__SOURCE INFORMATION__:
++++++++++

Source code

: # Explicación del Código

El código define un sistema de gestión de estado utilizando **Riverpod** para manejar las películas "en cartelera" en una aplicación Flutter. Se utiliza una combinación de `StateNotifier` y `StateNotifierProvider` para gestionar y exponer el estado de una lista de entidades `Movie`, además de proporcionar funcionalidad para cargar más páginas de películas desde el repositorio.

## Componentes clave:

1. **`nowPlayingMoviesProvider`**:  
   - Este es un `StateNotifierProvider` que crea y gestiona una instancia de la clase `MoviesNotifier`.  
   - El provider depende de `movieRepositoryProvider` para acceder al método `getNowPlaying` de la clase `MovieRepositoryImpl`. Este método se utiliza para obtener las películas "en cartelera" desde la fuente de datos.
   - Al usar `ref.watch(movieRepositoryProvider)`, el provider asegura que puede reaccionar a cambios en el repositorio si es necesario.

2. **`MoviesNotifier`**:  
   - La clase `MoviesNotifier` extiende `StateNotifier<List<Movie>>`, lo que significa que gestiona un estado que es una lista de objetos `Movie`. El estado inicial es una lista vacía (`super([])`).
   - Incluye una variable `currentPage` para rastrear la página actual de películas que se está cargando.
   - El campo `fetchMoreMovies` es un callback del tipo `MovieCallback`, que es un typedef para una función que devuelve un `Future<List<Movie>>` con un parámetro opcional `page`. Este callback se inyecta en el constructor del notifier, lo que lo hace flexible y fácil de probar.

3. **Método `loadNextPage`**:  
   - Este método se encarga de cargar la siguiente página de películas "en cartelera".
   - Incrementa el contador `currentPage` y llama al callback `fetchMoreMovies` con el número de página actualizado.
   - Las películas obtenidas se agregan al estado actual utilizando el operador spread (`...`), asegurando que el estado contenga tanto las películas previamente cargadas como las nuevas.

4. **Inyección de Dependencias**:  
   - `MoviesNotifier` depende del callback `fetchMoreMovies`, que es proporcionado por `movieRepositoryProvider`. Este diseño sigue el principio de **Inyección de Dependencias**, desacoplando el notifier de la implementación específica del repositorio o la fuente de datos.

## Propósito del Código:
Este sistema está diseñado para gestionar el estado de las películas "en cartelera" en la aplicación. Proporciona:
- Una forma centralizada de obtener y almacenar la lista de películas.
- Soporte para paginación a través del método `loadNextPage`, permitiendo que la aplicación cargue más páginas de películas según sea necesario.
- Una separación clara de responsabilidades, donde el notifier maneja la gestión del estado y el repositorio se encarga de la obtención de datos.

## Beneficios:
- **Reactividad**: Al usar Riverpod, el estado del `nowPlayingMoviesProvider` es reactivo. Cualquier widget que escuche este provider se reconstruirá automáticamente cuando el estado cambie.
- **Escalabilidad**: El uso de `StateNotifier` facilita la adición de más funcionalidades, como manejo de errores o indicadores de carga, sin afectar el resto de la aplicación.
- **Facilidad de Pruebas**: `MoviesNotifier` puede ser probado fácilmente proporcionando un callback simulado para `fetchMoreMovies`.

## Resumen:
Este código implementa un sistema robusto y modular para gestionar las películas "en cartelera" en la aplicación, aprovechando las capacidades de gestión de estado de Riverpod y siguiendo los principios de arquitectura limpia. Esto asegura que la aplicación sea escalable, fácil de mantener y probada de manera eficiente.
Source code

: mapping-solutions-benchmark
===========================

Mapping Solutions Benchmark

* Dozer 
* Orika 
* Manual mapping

++++++++++

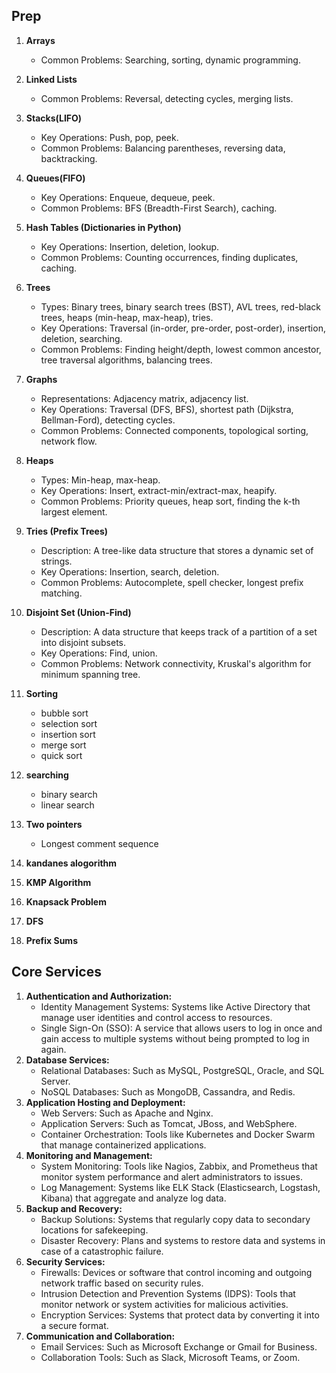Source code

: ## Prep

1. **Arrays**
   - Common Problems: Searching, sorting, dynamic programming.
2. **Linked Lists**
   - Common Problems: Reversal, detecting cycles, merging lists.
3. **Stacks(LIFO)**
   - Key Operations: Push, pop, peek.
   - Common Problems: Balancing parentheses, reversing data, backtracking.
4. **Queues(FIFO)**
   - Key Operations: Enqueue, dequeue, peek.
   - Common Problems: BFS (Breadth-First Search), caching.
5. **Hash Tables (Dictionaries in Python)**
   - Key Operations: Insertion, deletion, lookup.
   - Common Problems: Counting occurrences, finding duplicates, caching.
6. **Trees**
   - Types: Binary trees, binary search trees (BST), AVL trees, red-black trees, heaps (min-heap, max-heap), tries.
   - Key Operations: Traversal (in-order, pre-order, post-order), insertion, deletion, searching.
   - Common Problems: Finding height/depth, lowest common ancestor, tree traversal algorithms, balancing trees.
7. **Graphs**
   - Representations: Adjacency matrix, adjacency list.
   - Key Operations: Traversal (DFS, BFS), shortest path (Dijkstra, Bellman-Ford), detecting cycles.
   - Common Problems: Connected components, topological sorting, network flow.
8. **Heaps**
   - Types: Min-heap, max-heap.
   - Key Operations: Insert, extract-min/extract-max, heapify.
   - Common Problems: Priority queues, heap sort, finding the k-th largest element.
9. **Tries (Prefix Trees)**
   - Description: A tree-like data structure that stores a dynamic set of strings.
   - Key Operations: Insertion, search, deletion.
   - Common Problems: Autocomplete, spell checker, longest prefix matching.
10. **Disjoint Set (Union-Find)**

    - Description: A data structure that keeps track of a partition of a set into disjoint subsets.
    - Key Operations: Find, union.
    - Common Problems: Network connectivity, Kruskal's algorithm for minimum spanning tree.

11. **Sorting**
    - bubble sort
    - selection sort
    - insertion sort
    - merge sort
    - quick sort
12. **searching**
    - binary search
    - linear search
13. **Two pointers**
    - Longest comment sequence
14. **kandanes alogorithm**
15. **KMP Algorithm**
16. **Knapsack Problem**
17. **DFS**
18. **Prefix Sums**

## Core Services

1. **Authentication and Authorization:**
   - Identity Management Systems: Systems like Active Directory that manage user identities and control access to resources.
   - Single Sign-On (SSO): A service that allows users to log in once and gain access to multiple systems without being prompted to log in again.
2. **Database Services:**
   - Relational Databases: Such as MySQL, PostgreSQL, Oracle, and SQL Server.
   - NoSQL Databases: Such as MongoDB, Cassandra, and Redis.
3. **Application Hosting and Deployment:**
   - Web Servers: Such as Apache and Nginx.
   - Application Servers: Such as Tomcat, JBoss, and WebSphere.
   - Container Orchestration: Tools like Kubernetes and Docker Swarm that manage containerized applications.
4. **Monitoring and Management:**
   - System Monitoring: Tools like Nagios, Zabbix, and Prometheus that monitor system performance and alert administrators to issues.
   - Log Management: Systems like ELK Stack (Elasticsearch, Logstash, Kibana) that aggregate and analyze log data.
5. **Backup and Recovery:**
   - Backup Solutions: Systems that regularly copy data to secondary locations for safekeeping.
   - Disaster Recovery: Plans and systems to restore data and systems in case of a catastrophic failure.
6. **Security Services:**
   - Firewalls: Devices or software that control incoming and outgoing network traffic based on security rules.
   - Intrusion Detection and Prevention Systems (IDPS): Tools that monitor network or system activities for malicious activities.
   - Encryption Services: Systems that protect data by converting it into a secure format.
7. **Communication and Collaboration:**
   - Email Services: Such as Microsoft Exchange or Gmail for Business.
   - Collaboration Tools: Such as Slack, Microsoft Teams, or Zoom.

++++++++++

__WORK TO BE COMPLETED__: Within the material above, output exactly the lines from the one with "3. **Stacks(LIFO)**" through the one with "- Common Problems: BFS", end lines included, and nothing besides.

__ANSWER BELOW__:
3. **Stacks(LIFO)**
   - Key Operations: Push, pop, peek.
   - Common Problems: Balancing parentheses, reversing data, backtracking.
4. **Queues(FIFO)**
   - Key Operations: Enqueue, dequeue, peek.
   - Common Problems: BFS (Breadth-First Search), caching.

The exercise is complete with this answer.